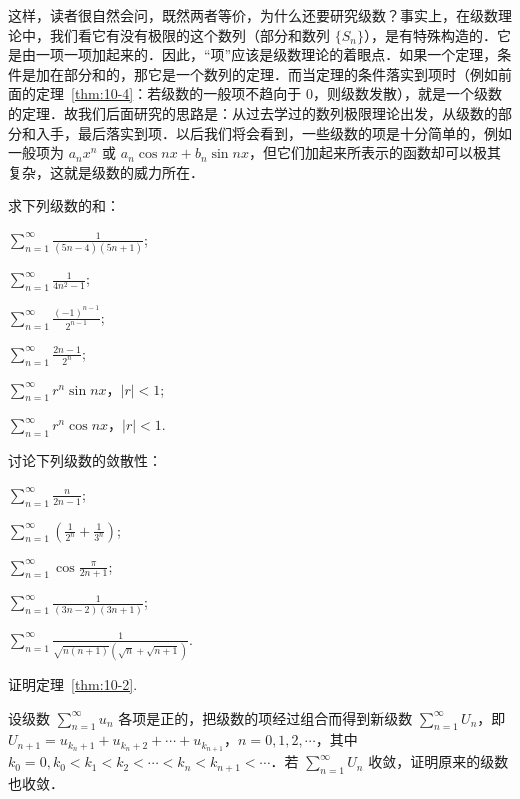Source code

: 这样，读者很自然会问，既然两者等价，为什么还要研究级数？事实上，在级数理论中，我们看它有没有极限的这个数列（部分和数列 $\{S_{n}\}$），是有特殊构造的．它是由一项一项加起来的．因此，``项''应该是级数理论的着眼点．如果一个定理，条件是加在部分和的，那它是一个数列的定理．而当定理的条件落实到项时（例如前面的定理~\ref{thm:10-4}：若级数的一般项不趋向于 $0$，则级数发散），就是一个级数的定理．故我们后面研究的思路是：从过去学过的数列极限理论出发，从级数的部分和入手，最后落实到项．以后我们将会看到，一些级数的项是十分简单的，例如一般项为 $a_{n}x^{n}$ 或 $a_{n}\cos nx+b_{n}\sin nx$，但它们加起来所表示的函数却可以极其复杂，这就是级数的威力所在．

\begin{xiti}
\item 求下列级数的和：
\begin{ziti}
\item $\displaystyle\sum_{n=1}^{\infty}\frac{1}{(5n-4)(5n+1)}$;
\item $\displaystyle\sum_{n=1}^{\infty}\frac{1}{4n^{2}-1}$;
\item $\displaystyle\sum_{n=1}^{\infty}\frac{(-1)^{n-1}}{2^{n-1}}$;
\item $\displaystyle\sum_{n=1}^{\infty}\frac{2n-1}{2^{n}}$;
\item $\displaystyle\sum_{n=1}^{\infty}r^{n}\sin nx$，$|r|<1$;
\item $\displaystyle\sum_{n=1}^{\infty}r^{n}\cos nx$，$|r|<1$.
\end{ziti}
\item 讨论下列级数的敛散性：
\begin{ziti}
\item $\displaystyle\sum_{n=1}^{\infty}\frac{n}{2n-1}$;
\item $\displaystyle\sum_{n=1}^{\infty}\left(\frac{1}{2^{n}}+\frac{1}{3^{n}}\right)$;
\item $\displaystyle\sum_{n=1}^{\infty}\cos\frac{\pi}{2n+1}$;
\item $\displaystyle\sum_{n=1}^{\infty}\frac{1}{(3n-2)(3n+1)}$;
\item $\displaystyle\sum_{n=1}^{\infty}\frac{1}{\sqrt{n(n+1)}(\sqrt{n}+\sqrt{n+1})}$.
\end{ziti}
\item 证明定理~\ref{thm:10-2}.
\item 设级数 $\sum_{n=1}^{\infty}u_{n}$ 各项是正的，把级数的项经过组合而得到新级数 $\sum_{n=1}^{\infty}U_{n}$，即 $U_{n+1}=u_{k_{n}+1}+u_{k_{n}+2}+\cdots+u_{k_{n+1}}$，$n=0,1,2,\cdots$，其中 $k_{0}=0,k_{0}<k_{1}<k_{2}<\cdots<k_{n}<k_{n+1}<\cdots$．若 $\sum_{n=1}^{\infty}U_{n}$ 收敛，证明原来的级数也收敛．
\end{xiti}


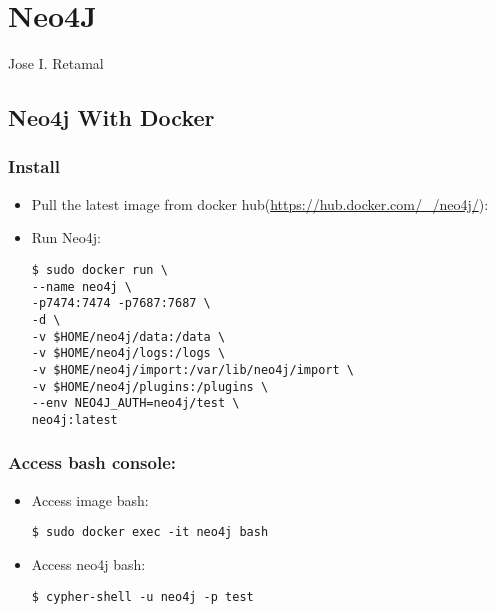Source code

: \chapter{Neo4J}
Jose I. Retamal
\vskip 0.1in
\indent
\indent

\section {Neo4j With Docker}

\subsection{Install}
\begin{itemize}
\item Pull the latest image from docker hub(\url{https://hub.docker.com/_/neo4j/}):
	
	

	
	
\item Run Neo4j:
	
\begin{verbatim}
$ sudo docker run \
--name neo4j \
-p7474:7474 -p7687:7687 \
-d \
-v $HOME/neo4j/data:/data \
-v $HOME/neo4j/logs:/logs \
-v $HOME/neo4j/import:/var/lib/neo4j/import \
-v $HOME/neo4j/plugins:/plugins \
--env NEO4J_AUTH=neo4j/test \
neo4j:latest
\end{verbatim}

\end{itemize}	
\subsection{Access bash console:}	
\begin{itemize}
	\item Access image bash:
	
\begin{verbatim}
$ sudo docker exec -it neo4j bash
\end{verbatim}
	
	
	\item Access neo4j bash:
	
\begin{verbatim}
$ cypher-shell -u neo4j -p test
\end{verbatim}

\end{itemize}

....................

=== Problem details ===
Each line of the records above must be repeated exactly, but no picture belongs in the copy.

=== The completed task ===
Source code

: 这样，读者很自然会问，既然两者等价，为什么还要研究级数？事实上，在级数理论中，我们看它有没有极限的这个数列（部分和数列 $\{S_{n}\}$），是有特殊构造的．它是由一项一项加起来的．因此，``项''应该是级数理论的着眼点．如果一个定理，条件是加在部分和的，那它是一个数列的定理．而当定理的条件落实到项时（例如前面的定理~\ref{thm:10-4}：若级数的一般项不趋向于 $0$，则级数发散），就是一个级数的定理．故我们后面研究的思路是：从过去学过的数列极限理论出发，从级数的部分和入手，最后落实到项．以后我们将会看到，一些级数的项是十分简单的，例如一般项为 $a_{n}x^{n}$ 或 $a_{n}\cos nx+b_{n}\sin nx$，但它们加起来所表示的函数却可以极其复杂，这就是级数的威力所在．

\begin{xiti}
\item 求下列级数的和：
\begin{ziti}
\item $\displaystyle\sum_{n=1}^{\infty}\frac{1}{(5n-4)(5n+1)}$;
\item $\displaystyle\sum_{n=1}^{\infty}\frac{1}{4n^{2}-1}$;
\item $\displaystyle\sum_{n=1}^{\infty}\frac{(-1)^{n-1}}{2^{n-1}}$;
\item $\displaystyle\sum_{n=1}^{\infty}\frac{2n-1}{2^{n}}$;
\item $\displaystyle\sum_{n=1}^{\infty}r^{n}\sin nx$，$|r|<1$;
\item $\displaystyle\sum_{n=1}^{\infty}r^{n}\cos nx$，$|r|<1$.
\end{ziti}
\item 讨论下列级数的敛散性：
\begin{ziti}
\item $\displaystyle\sum_{n=1}^{\infty}\frac{n}{2n-1}$;
\item $\displaystyle\sum_{n=1}^{\infty}\left(\frac{1}{2^{n}}+\frac{1}{3^{n}}\right)$;
\item $\displaystyle\sum_{n=1}^{\infty}\cos\frac{\pi}{2n+1}$;
\item $\displaystyle\sum_{n=1}^{\infty}\frac{1}{(3n-2)(3n+1)}$;
\item $\displaystyle\sum_{n=1}^{\infty}\frac{1}{\sqrt{n(n+1)}(\sqrt{n}+\sqrt{n+1})}$.
\end{ziti}
\item 证明定理~\ref{thm:10-2}.
\item 设级数 $\sum_{n=1}^{\infty}u_{n}$ 各项是正的，把级数的项经过组合而得到新级数 $\sum_{n=1}^{\infty}U_{n}$，即 $U_{n+1}=u_{k_{n}+1}+u_{k_{n}+2}+\cdots+u_{k_{n+1}}$，$n=0,1,2,\cdots$，其中 $k_{0}=0,k_{0}<k_{1}<k_{2}<\cdots<k_{n}<k_{n+1}<\cdots$．若 $\sum_{n=1}^{\infty}U_{n}$ 收敛，证明原来的级数也收敛．
\end{xiti}


Source code

: \chapter{Neo4J}
Jose I. Retamal
\vskip 0.1in
\indent
\indent

\section {Neo4j With Docker}

\subsection{Install}
\begin{itemize}
\item Pull the latest image from docker hub(\url{https://hub.docker.com/_/neo4j/}):
	
	

	
	
\item Run Neo4j:
	
\begin{verbatim}
$ sudo docker run \
--name neo4j \
-p7474:7474 -p7687:7687 \
-d \
-v $HOME/neo4j/data:/data \
-v $HOME/neo4j/logs:/logs \
-v $HOME/neo4j/import:/var/lib/neo4j/import \
-v $HOME/neo4j/plugins:/plugins \
--env NEO4J_AUTH=neo4j/test \
neo4j:latest
\end{verbatim}

\end{itemize}	
\subsection{Access bash console:}	
\begin{itemize}
	\item Access image bash:
	
\begin{verbatim}
$ sudo docker exec -it neo4j bash
\end{verbatim}
	
	
	\item Access neo4j bash:
	
\begin{verbatim}
$ cypher-shell -u neo4j -p test
\end{verbatim}

\end{itemize}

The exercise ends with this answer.